(Saved data entries)
════════

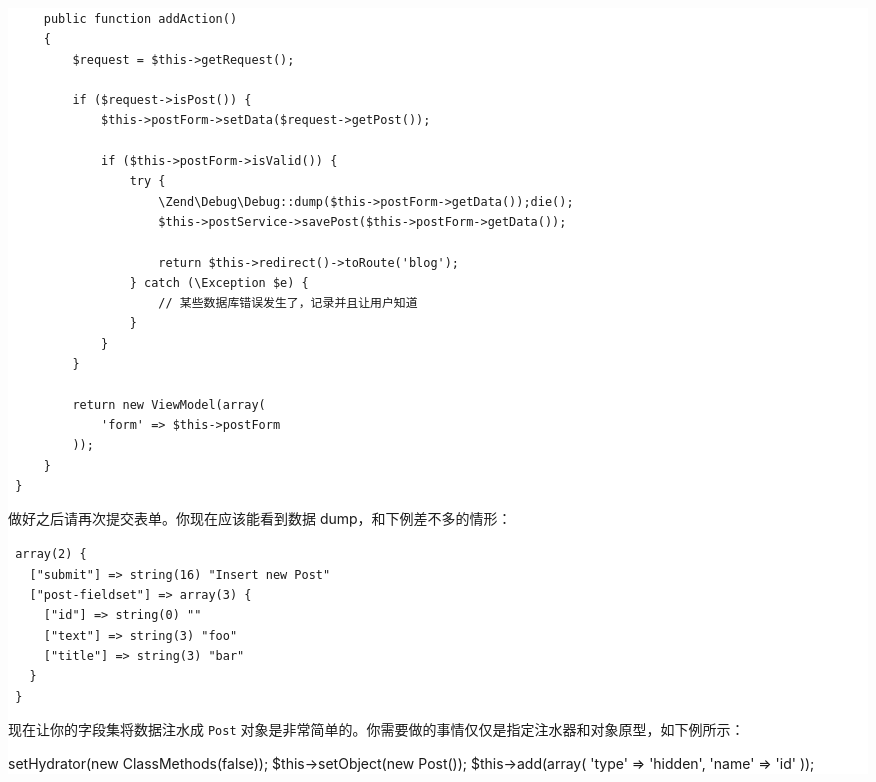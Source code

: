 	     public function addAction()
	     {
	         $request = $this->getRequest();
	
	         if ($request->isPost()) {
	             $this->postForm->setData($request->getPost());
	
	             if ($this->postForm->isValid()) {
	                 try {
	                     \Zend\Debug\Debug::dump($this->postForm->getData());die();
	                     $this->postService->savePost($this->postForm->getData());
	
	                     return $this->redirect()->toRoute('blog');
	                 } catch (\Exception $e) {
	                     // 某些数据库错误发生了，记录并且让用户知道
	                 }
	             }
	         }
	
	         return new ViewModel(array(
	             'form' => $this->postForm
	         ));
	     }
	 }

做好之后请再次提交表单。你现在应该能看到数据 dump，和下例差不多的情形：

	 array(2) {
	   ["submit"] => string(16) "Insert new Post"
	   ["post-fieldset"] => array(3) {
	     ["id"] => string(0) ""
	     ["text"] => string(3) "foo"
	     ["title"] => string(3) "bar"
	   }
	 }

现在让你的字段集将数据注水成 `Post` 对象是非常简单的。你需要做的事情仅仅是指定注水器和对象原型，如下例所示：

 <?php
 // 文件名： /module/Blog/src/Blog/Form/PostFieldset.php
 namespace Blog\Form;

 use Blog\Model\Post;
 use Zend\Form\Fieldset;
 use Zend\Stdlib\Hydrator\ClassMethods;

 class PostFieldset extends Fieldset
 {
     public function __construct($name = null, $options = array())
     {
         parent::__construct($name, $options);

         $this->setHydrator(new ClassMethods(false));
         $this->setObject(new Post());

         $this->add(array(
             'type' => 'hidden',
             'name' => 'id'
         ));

════════

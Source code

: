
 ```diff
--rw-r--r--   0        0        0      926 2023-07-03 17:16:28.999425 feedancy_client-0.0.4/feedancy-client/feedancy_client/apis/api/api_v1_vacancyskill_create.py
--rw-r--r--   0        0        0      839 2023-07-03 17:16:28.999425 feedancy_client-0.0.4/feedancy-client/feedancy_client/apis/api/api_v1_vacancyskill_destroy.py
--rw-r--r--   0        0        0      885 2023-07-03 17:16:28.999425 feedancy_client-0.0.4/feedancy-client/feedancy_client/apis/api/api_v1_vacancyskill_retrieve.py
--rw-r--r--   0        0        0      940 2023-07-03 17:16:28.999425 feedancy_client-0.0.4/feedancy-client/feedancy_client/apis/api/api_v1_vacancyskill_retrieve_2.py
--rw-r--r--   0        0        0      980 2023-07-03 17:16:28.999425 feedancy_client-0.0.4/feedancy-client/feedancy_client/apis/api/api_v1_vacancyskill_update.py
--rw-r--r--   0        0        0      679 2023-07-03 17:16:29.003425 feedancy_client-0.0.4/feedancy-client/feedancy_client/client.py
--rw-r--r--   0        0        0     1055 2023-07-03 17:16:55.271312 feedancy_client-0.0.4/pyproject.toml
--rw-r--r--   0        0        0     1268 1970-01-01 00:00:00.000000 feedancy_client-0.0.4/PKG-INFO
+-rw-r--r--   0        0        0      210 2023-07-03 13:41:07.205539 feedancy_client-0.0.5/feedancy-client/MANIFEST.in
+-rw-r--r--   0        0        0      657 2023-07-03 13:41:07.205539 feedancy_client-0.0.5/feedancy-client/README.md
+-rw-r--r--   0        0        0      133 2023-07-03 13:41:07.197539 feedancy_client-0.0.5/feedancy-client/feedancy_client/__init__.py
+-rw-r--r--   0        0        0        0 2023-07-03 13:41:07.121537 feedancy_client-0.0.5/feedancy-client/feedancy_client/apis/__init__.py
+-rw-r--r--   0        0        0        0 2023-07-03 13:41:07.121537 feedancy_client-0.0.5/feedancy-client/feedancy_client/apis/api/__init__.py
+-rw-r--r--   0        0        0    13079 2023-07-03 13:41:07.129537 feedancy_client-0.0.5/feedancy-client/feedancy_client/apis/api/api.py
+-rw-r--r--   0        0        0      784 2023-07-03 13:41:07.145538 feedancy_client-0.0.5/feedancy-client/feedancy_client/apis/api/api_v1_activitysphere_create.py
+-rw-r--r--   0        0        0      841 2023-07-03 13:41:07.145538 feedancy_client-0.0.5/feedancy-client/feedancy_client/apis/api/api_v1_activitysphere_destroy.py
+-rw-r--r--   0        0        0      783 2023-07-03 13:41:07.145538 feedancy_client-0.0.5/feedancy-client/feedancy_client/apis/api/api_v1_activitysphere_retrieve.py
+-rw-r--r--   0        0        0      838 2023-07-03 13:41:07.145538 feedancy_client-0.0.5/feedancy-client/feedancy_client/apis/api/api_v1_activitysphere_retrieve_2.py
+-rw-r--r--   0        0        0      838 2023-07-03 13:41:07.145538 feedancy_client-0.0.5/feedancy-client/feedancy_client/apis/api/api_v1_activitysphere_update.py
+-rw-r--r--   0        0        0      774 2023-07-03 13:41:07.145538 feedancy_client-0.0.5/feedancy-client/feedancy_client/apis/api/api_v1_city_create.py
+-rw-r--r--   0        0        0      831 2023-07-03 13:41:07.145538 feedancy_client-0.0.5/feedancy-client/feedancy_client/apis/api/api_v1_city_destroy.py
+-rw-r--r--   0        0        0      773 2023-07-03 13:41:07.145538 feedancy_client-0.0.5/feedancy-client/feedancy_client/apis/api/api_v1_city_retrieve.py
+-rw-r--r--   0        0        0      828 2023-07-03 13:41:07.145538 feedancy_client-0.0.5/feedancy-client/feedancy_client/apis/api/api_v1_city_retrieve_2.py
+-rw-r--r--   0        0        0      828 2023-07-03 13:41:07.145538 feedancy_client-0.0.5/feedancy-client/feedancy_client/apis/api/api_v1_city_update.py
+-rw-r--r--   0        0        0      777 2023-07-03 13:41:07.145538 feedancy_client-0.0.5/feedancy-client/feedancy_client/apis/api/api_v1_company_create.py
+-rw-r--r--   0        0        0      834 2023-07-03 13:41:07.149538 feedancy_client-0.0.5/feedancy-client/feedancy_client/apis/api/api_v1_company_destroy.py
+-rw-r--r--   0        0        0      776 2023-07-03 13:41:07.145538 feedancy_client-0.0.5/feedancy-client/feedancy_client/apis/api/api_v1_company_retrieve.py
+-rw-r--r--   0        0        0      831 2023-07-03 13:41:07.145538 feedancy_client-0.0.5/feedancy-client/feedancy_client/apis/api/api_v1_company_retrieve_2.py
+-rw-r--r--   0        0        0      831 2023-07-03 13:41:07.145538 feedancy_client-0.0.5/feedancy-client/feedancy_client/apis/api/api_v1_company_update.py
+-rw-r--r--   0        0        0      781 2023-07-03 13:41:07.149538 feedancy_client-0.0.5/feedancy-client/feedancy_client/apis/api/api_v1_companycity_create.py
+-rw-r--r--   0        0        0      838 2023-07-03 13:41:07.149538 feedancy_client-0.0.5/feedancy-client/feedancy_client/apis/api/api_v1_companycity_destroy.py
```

════════

## Task
The answer should be a bare number: the count of lines above in which the word "request" occurs.

## Response for this exercise
3